Is desire bad? Some religious and spiritual teachings seem to say it’s how individuals and communities get themselves into trouble.
But even some religious leaders have said we need desire. Desire is part of who we are as humans. It is part of our motivation to do the good that we do, as well as the bad.
As a deeply, wildly, intensely passionate person, I think about this a lot. And the way I see it, things boil down this way:
Extreme, mindless desire can derail a life, a family, a community, a nation, a hemisphere, a world. Extreme, mindless, unmitigated desire creates a Bernie Madoff, a mortgage crisis, a Holocaust.
These are the low desires. The venal, me-first-everybody-out-of-my-way-I’m-coming-through desires. You see it not just in global issues but in the rude, careless, dismissive ways people treat one another on the road, in stores, at work, even at home.
Low desire can manifest, too, in self-destructive urges like addiction. The addict who cares more about her next binge or score or hit than anyone or anything, she’s succumbing to low desire. Cravings, those gut-punching, mind-bending thoughts that you have to have it (whatever it is) right now or you’ll die are extreme, physical manifestations of this low desire.
But there is also high desire. It is characterized by the passion to help others, live with integrity, do the right thing, share privilege, use no more resources than you need, and work for the greater good. It is also, not only in my experience and observation, but in the science of developmental psychology, characterized by the born-in passion to connect with a source of power and guidance bigger, grander and more mysterious that a solo individual.
We all have both kinds of desires in us. We all have seeds of war and seeds of peace. Which will we water?
When we feel into and channel our higher desires, starting with the yearning to listen to and heed the inner guidance, lovely things happen. Following my higher yearning helped me to be a good enough mom, though I had a lot of early mis-training to overcoming. It has helped me write words of healing and hope over the years, including my recent book The Hungry Ghost, about how I healed from binge-eating and how others can too.

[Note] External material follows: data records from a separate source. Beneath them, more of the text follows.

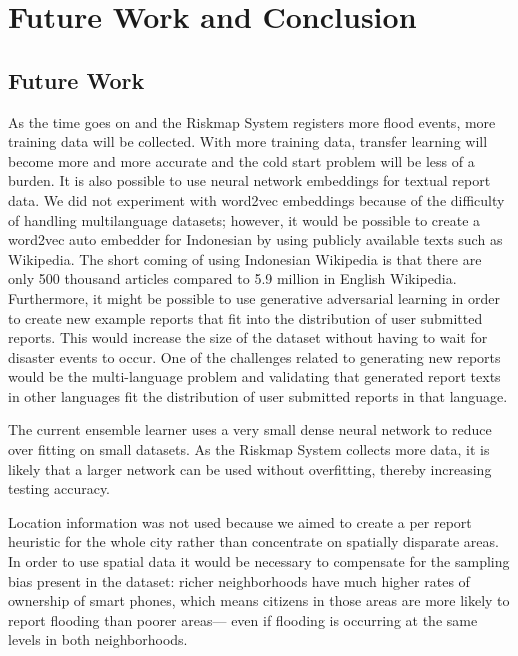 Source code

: \chapter{Future Work and Conclusion}

\section{Future Work} As the time goes on and the Riskmap System registers more
flood events, more training data will be collected. With more training data,
transfer learning will become more and more accurate and the cold start problem
will be less of a burden. It is also possible to use neural network embeddings
for textual report data. We did not experiment with word2vec embeddings because
of the difficulty of handling multilanguage datasets; however, it would be
possible to create a word2vec auto embedder for Indonesian by using publicly
available texts such as Wikipedia. The short coming of using Indonesian
Wikipedia is that there are only 500 thousand articles compared to 5.9 million
in English Wikipedia.
Furthermore, it might be possible to use generative adversarial learning in
order to create new example reports that fit into the distribution of user
submitted reports.  This would increase the size of the dataset without having
to wait for disaster events to occur. One of the challenges related to
generating new reports would be the multi-language problem and validating that
generated report texts in other languages fit the distribution of user submitted
reports in that language.

The current ensemble learner uses a very small dense neural network to reduce
over fitting on small datasets. As the Riskmap System collects more data, it
is likely that a larger network can be used without overfitting, thereby
increasing testing accuracy.

Location information was not used because we aimed to create a per report
heuristic for the whole city rather than concentrate on spatially disparate
areas. In order to use spatial data it would be necessary to compensate for the
sampling bias present in the dataset: richer neighborhoods have much higher
rates of ownership of smart phones, which means citizens in those areas are more
likely to report flooding than poorer areas--- even if flooding is occurring at
the same levels in both neighborhoods.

And it helps me now, as I ask the Universe to show me, just for today, what can I do to increase the peace? How can I help myself and then others transform irritation, pain and trauma for the greater good?
These, I hope you’ll agree, are desires to be fed and shared. When we pool our desires good things happen. Babies are born and nurtured. Crops are sowed, reaped and brought to market. Broken families reunite. Illness and injury heal. Friends discuss misunderstandings and clear the air. Enemies make eye contact, shake hands and lay down their arms.
High desires, well nurtured and mindfully directed, enable us to walk through this day, doing as little harm as humanly possible and, maybe, doing a little good.